Besides, if Russia wants at least to be called a democratic country, it cannot be indifferent to the existence of the Baghdad regime, with its politically motivated persecution, mass repression, torture and executions. That dictatorship must be consigned to the past. Russia also has a duty to strengthen the international coalition against terrorism, to enhance United Nations authority and the effectiveness of Security Council decisions.

But does that mean war against Iraq is inevitable? No, it is still possible to avoid war - but only if there is a compromise between the supporters of war and its opponents that preserves the unity of the international community and its capacity to act decisively.

That compromise could involve the long-term deployment of a powerful international armed force along Iraq's borders. It is already obvious to everybody that only the presence of an armed contingent would allow UN inspectors to do their job effectively and demonstrate to Saddam Hussein that the time for playing one member of the international community off against another has long passed.

Of course, this plan is already being implemented. It is precisely the threat of force from the US that has forced the Iraqi leader into co-operating with UN weapons inspectors. Over time, it should bring about full Iraqi disarmament and regime change.

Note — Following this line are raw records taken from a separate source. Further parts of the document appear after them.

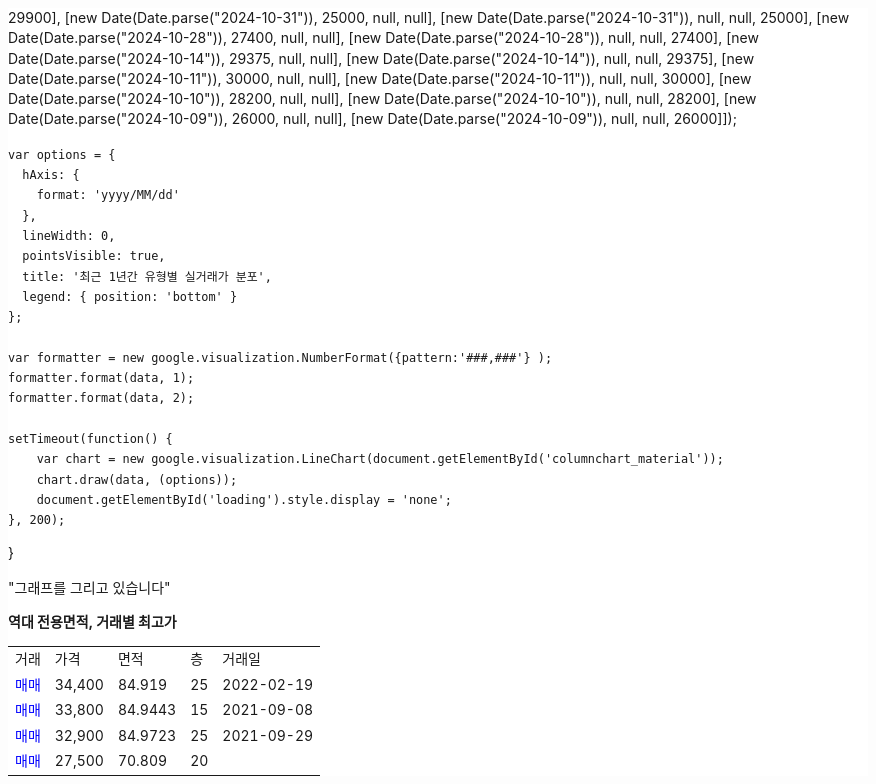 29900], [new Date(Date.parse("2024-10-31")), 25000, null, null], [new Date(Date.parse("2024-10-31")), null, null, 25000], [new Date(Date.parse("2024-10-28")), 27400, null, null], [new Date(Date.parse("2024-10-28")), null, null, 27400], [new Date(Date.parse("2024-10-14")), 29375, null, null], [new Date(Date.parse("2024-10-14")), null, null, 29375], [new Date(Date.parse("2024-10-11")), 30000, null, null], [new Date(Date.parse("2024-10-11")), null, null, 30000], [new Date(Date.parse("2024-10-10")), 28200, null, null], [new Date(Date.parse("2024-10-10")), null, null, 28200], [new Date(Date.parse("2024-10-09")), 26000, null, null], [new Date(Date.parse("2024-10-09")), null, null, 26000]]);

    var options = {
      hAxis: {
        format: 'yyyy/MM/dd'
      },    
      lineWidth: 0,
      pointsVisible: true,    
      title: '최근 1년간 유형별 실거래가 분포',
      legend: { position: 'bottom' }
    };

    var formatter = new google.visualization.NumberFormat({pattern:'###,###'} );
    formatter.format(data, 1);
    formatter.format(data, 2);
    
    setTimeout(function() {
        var chart = new google.visualization.LineChart(document.getElementById('columnchart_material'));
        chart.draw(data, (options));
        document.getElementById('loading').style.display = 'none';
    }, 200);
  }
</script>


<div id="loading" style="z-index:20; display: block; margin-left: 0px">"그래프를 그리고 있습니다"</div>
<div id="columnchart_material" style="width: 95%; margin-left: 0px; display: block"></div>

<b>역대 전용면적, 거래별 최고가</b>
<table class="sortable">
    <tr>
      <td>거래</td>
      <td>가격</td>
      <td>면적</td>
      <td>층</td>
      <td>거래일</td>
    </tr>
        <tr>
          <td><a style="color: blue">매매</a></td>
          <td>34,400</td>
          <td>84.919</td>
          <td>25</td>
          <td>2022-02-19</td>
        </tr>            <tr>
          <td><a style="color: blue">매매</a></td>
          <td>33,800</td>
          <td>84.9443</td>
          <td>15</td>
          <td>2021-09-08</td>
        </tr>            <tr>
          <td><a style="color: blue">매매</a></td>
          <td>32,900</td>
          <td>84.9723</td>
          <td>25</td>
          <td>2021-09-29</td>
        </tr>            <tr>
          <td><a style="color: blue">매매</a></td>
          <td>27,500</td>
          <td>70.809</td>
          <td>20</td>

History proves that such regimes, like the Soviet Union, are gradually worn down when subjected to constant pressure.

What we need is the modern equivalent of the cold war, not a hot war against Mr Hussein. After all, the combination of constant political pressure and the threat of military force have already proved effective in containing Iraq. Why abandon it now? This approach could also be used to deal with other dictatorships searching for weapons of mass destruction. North Korea has resumed its nuclear programme, provoking a second crisis for the international community. And Kim Jong-il is not the last in the line of unpredictable dictators.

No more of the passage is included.